Люди Марки обезоружили их и приказали работать.
— Помогите исправить зло, которое вы причинили, — сказал Эркенбранд, — а после поклянитесь никогда не переходить через Исен с оружием и не вступать в союз с врагами людей. Тогда вы сможете свободно вернуться в свои земли. Ибо Саруман обманул вас. Наградой за доверие к нему для многих из вас стала смерть, но даже если бы вы победили, вам пришлось бы немногим легче.

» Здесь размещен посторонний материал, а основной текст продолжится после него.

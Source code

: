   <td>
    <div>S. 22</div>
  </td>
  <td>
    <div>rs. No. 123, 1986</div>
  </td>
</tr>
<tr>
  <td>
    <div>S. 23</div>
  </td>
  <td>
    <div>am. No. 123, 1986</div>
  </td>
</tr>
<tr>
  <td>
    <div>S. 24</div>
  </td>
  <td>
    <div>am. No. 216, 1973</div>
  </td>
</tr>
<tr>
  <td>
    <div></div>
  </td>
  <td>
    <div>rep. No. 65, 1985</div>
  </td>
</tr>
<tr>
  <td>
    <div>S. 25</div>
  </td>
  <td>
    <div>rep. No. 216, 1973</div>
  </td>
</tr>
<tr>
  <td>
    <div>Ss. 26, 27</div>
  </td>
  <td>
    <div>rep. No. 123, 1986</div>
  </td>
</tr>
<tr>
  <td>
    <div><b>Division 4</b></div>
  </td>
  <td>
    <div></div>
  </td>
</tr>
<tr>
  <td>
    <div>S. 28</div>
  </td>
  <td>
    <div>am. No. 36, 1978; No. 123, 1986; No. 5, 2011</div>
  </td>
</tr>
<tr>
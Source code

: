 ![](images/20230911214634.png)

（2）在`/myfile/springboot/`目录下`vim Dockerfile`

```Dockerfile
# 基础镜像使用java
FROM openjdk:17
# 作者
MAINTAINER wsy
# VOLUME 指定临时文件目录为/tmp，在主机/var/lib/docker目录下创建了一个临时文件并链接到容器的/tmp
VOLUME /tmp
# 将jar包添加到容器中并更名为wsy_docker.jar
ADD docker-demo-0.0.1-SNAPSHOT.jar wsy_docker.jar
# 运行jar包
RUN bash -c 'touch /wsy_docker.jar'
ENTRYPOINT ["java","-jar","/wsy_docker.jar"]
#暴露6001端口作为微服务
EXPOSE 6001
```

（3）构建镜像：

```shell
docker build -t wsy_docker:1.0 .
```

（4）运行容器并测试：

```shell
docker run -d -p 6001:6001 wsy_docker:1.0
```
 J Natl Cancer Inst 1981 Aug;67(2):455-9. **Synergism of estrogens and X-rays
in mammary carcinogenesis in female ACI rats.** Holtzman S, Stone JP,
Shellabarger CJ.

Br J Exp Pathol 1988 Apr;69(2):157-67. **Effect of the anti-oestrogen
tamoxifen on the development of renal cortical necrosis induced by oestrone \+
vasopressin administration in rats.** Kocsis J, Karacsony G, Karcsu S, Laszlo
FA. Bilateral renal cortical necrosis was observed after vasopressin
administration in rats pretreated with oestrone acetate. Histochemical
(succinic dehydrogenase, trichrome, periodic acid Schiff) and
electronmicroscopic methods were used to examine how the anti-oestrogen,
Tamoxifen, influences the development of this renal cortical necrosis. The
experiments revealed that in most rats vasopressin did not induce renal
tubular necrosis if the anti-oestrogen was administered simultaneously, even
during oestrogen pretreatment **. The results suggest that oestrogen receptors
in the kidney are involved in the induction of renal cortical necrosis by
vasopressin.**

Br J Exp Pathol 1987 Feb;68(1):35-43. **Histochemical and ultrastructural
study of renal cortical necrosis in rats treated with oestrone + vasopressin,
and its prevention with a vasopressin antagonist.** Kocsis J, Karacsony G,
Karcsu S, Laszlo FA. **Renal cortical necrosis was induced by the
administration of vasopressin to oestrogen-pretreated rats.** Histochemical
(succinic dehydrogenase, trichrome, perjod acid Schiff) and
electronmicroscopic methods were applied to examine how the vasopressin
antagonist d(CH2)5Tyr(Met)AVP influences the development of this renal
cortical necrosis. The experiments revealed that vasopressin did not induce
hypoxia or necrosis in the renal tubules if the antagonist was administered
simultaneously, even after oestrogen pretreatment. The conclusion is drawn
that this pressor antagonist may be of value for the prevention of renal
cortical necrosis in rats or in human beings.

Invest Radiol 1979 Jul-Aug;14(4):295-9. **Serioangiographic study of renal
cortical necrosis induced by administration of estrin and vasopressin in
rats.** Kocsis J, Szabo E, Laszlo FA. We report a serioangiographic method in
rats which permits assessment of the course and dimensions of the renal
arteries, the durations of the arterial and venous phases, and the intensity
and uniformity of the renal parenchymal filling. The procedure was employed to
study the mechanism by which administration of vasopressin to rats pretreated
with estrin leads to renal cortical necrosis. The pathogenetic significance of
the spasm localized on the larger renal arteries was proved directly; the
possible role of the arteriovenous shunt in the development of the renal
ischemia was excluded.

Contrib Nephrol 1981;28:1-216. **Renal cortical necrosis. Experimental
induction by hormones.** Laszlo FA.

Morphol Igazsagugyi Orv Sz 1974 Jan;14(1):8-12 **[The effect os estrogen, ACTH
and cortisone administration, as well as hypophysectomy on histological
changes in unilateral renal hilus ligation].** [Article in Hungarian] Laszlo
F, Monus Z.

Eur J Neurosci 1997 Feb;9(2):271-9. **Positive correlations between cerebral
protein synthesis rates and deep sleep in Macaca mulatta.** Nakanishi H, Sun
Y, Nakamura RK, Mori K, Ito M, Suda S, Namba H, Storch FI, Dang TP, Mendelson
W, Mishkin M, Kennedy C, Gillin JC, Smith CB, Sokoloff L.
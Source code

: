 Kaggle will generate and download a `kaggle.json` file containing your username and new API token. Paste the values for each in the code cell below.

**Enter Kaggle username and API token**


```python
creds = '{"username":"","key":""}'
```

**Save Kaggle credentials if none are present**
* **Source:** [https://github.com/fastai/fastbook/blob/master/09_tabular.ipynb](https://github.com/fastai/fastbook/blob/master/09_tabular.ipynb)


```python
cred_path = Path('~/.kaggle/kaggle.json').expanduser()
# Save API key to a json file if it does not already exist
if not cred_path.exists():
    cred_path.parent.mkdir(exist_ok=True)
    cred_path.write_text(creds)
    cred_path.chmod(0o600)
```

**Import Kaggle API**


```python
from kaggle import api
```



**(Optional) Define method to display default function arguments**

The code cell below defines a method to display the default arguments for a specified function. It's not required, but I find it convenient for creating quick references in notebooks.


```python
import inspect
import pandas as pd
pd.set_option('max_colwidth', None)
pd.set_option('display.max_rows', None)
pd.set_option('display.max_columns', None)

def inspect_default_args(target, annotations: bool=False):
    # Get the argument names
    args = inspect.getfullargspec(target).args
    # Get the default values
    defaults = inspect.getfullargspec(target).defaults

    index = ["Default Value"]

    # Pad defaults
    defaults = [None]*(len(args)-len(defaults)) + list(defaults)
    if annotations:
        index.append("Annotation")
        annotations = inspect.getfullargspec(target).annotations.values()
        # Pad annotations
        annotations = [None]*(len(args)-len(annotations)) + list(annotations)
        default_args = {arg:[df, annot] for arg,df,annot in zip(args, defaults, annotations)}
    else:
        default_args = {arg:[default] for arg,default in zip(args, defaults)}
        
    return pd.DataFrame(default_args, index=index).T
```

Дунлендцы изумились: Саруман говорил им, что роханцы жестоки и живьем сжигают пленных.
Посреди поля перед Хорнбургом насыпали два кургана. Под ними похоронили всех всадников Марки, погибших при обороне, – людей из восточных долин в одном, вестфолдцев – в другом. В отдельной могиле в тени Хорнбурга лежал Хама, начальник королевской стражи. Он пал перед Воротами.
Трупы орков свалили в большие груды в стороне от погребальных курганов, ближе к лесу. И озаботились: мертвецов было слишком много, чтобы закопать их или сжечь. Дров не хватало, но никто не осмелился бы поднять топор на странные деревья, даже если бы Гэндальф не предупредил, что тот, кто повредит кору или ветвь, сильно рискует.
— Пусть лежат, — решил Гэндальф. — Утро вечера мудренее.
После полудня отряд короля приготовился к отъезду. Погребальные работы только начинались. Теоден, глубоко опечаленный гибелью Хамы, своего начальника стражи, бросил первую горсть земли на его могилу. — Поистине великий ущерб причинил Саруман мне и этой земле, — сказал он, — и я припомню это, когда мы встретимся.
Солнце уже клонилось к западным холмам, когда наконец Теоден, Гэндальф и их спутники двинулись вниз по склону от Прохода. Их провожала толпа – всадники и вестфолдцы, вышедшие из пещер, старые и молодые, женщины и дети. Ясными голосами затянули они песню победы, но, увидев лес, смолкли: они боялись деревьев и не знали, чего ожидать.
Всадники подъехали к лесу и остановились. Ни людям, ни коням не хотелось идти дальше. Деревья казались серыми и зловещими, их окутывал то ли сумрак, то ли туман. Концы длинных качающихся ветвей, свисавшие очень низко, напоминали шарящие пальцы, корни лезли из земли, точно щупальца невиданных чудовищ, и темные провалы открывались под ними. Но Гэндальф поехал вперед, увлекая за собой отряд, и там, где дорога на Хорнбург ныряла в лес, всадники заметили под могучими ветвями просвет, подобный большим воротам или арке. Гэндальф проехал в этот проход, и все последовали за ним. К своему удивлению, всадники увидели, что и дорога, и бегущий вдоль нее Глубокий ручей прорезают лес, а над дорогой сияет чистое небо, полное золотого света. Но с обеих сторон мрачной стеной стояли окутанные вечерним сумраком деревья, и было их столько, что они терялись в непроницаемой тьме. Всадники слышали треск и скрип ветвей, и далекие крики, и гневное невнятное бормотание. Ни орков, ни иных живых существ не было видно.
Леголас и Гимли ехали на одной лошади. Они держались поближе к Гэндальфу – Гимли побаивался деревьев.
— Здесь жарко, — заметил Леголас, обращаясь к чародею. — Я чувствую вокруг великий гнев. Разве вы не слышите, как гудит и трепещет воздух?
— Слышу, — ответил Гэндальф.
— Что стало с ничтожными орками? — спросил Леголас.
— Этого, я думаю, никто никогда не узнает.
Некоторое время ехали молча. Однако Леголас то и дело посматривал по сторонам и, если бы Гимли позволил, постоянно останавливался бы, прислушиваясь к звукам леса.
— Никогда не видел столь странных деревьев, — сказал эльф. — А ведь на моих глазах проросло из желудя и состарилось множество дубов. Жаль, нет времени побродить здесь: у этих деревьев есть голоса, и, может быть, со временем я научился бы понимать их мысли.
— Нет, нет! — возразил Гимли. — Ну их! Их мысли мне и так понятны: они ненавидят всех двуногих и толкуют о том, как рвать на куски и душить!